──────── EXERCISE MATERIAL ────────

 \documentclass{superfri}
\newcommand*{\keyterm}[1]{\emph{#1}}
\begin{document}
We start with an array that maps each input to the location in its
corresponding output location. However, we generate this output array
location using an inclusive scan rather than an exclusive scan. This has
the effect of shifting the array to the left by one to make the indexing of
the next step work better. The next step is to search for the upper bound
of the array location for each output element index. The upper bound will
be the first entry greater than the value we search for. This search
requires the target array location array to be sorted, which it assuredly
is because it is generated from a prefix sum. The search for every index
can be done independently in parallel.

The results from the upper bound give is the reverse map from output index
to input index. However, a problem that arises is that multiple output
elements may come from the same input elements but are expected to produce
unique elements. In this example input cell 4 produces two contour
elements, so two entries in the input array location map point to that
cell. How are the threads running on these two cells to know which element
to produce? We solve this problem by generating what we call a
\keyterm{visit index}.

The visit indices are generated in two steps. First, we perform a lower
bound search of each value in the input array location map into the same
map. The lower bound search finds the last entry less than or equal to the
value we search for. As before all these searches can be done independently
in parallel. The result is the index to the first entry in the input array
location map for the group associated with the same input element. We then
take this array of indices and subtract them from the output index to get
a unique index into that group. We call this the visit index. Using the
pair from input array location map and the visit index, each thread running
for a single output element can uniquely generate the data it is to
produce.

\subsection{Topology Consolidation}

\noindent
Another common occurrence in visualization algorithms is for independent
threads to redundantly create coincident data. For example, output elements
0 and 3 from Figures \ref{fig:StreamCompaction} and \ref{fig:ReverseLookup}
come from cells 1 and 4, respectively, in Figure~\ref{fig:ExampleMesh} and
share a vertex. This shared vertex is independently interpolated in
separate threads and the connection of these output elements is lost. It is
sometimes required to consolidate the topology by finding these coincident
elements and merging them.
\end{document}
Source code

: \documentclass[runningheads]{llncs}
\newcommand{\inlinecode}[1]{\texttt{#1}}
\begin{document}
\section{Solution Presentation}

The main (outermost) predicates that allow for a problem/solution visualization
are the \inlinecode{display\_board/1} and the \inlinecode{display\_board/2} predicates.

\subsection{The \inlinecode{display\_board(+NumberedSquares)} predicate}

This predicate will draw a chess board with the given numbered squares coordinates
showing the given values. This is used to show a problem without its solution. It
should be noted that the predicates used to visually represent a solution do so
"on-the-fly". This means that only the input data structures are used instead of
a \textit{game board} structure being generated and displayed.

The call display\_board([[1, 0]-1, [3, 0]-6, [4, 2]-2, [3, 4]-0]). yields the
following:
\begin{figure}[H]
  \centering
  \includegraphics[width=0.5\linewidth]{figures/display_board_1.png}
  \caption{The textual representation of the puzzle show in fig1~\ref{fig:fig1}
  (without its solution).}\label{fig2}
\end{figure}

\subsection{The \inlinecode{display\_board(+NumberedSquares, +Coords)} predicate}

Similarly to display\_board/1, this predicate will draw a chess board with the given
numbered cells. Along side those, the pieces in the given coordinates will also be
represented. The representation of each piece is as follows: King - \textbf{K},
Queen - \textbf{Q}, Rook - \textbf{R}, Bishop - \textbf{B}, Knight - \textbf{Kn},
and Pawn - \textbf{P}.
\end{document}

────────

PROBLEM DETAILS: From the entries above, extract only the lines running from the one containing "elements and merging them." through the one containing "This predicate will draw a chess board with the given numbered", inclusive.

FINAL ANSWER:
elements and merging them.
\end{document}
Source code

: \documentclass[runningheads]{llncs}
\newcommand{\inlinecode}[1]{\texttt{#1}}
\begin{document}
\section{Solution Presentation}

The main (outermost) predicates that allow for a problem/solution visualization
are the \inlinecode{display\_board/1} and the \inlinecode{display\_board/2} predicates.

\subsection{The \inlinecode{display\_board(+NumberedSquares)} predicate}

This predicate will draw a chess board with the given numbered squares coordinates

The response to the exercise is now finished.